### Exercise requirements
Only the lines from the one containing "Science, First Class Honours, The" through the end of the data belong in the answer; reproduce them exactly.

════

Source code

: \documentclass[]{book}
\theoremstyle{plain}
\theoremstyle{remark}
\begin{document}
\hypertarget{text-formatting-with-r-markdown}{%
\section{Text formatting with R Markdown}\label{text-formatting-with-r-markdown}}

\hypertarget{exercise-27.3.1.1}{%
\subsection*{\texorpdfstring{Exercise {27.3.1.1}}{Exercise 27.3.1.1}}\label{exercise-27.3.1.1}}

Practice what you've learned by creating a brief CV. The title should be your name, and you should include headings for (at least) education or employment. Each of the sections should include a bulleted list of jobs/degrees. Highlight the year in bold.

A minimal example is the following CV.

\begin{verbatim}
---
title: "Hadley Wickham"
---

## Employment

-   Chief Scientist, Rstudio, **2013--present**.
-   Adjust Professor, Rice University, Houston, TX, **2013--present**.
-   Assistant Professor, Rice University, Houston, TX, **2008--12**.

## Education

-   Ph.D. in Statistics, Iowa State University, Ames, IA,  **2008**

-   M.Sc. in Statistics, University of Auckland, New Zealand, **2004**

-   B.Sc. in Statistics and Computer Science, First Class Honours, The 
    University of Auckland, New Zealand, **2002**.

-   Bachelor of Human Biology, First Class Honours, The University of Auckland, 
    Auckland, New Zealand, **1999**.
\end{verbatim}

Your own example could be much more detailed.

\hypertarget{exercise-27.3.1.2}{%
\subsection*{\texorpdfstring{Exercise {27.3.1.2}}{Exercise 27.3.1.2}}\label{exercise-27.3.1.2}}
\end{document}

════

### Written response
-   B.Sc. in Statistics and Computer Science, First Class Honours, The 
    University of Auckland, New Zealand, **2002**.

-   Bachelor of Human Biology, First Class Honours, The University of Auckland, 
    Auckland, New Zealand, **1999**.
\end{verbatim}

Your own example could be much more detailed.

\hypertarget{exercise-27.3.1.2}{%
\subsection*{\texorpdfstring{Exercise {27.3.1.2}}{Exercise 27.3.1.2}}\label{exercise-27.3.1.2}}
\end{document}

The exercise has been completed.